On the other hand, two rectangular films (580 mm x 230 mm) for manufacturing the outer bag are overlapped, and the heat seal strength is 25 N for the edges (width: 10 mm) of three sides excluding one of the four sides. Heat sealing was performed so as to obtain an outer bag 2 having an open side.
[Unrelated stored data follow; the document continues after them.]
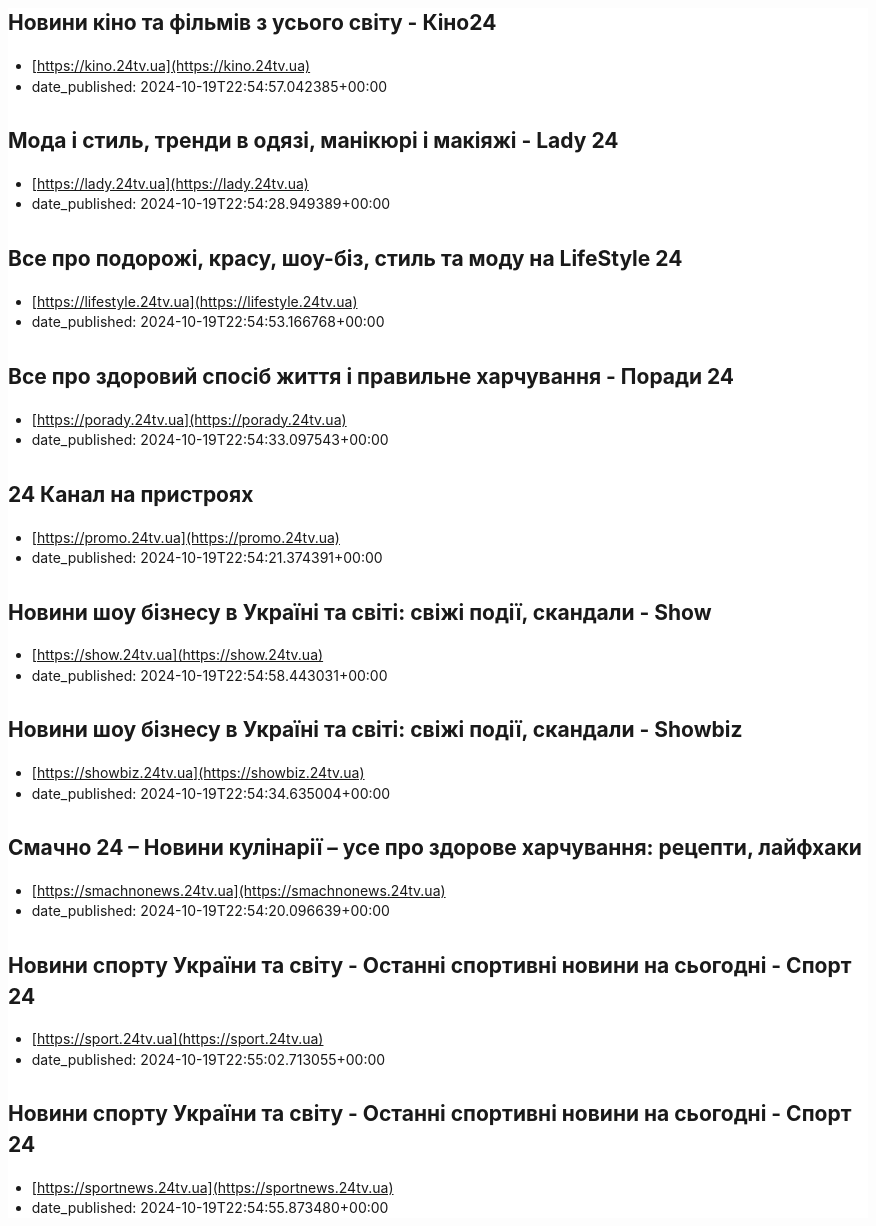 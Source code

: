  ## Новини кіно та фільмів з усього світу - Кіно24
 - [https://kino.24tv.ua](https://kino.24tv.ua)
 - date_published: 2024-10-19T22:54:57.042385+00:00

 ## Мода і стиль, тренди в одязі, манікюрі і макіяжі - Lady 24
 - [https://lady.24tv.ua](https://lady.24tv.ua)
 - date_published: 2024-10-19T22:54:28.949389+00:00

 ## Все про подорожі, красу, шоу-біз, стиль та моду на LifeStyle 24
 - [https://lifestyle.24tv.ua](https://lifestyle.24tv.ua)
 - date_published: 2024-10-19T22:54:53.166768+00:00

 ## Все про здоровий спосіб життя і правильне харчування - Поради 24
 - [https://porady.24tv.ua](https://porady.24tv.ua)
 - date_published: 2024-10-19T22:54:33.097543+00:00

 ## 24 Канал на пристроях
 - [https://promo.24tv.ua](https://promo.24tv.ua)
 - date_published: 2024-10-19T22:54:21.374391+00:00

 ## Новини шоу бізнесу в Україні та світі: свіжі події, скандали - Show
 - [https://show.24tv.ua](https://show.24tv.ua)
 - date_published: 2024-10-19T22:54:58.443031+00:00

 ## Новини шоу бізнесу в Україні та світі: свіжі події, скандали - Showbiz
 - [https://showbiz.24tv.ua](https://showbiz.24tv.ua)
 - date_published: 2024-10-19T22:54:34.635004+00:00

 ## Смачно 24 – Новини кулінарії – усе про здорове харчування: рецепти, лайфхаки
 - [https://smachnonews.24tv.ua](https://smachnonews.24tv.ua)
 - date_published: 2024-10-19T22:54:20.096639+00:00

 ## Новини спорту України та світу - Останні спортивні новини на сьогодні - Спорт 24
 - [https://sport.24tv.ua](https://sport.24tv.ua)
 - date_published: 2024-10-19T22:55:02.713055+00:00

 ## Новини спорту України та світу - Останні спортивні новини на сьогодні - Спорт 24
 - [https://sportnews.24tv.ua](https://sportnews.24tv.ua)
 - date_published: 2024-10-19T22:54:55.873480+00:00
The maximum capacity of the outer bag 2 was 8,000 ml.
2,350 ml of powdery material is contained in the outer bag 2, then the inner bag 3 is stored in the outer bag 2, and then the outer bag is located at the position of the heat-sealed portion 9 shown in FIG. The heat seal strength of 2 and the inner bag 3 was 25 N, and the heat seal portion 9 in which the outer bag 2 and the inner bag 3 were fixed was formed.
At this time, regarding the easiness of the work of accommodating the inner bag 3 in the outer bag 2, "◎" (very good) and "○" (very good) as "ease of accommodating the inner bag" (see Table 1) It was evaluated on a three-point scale of (good) and "x" (poor).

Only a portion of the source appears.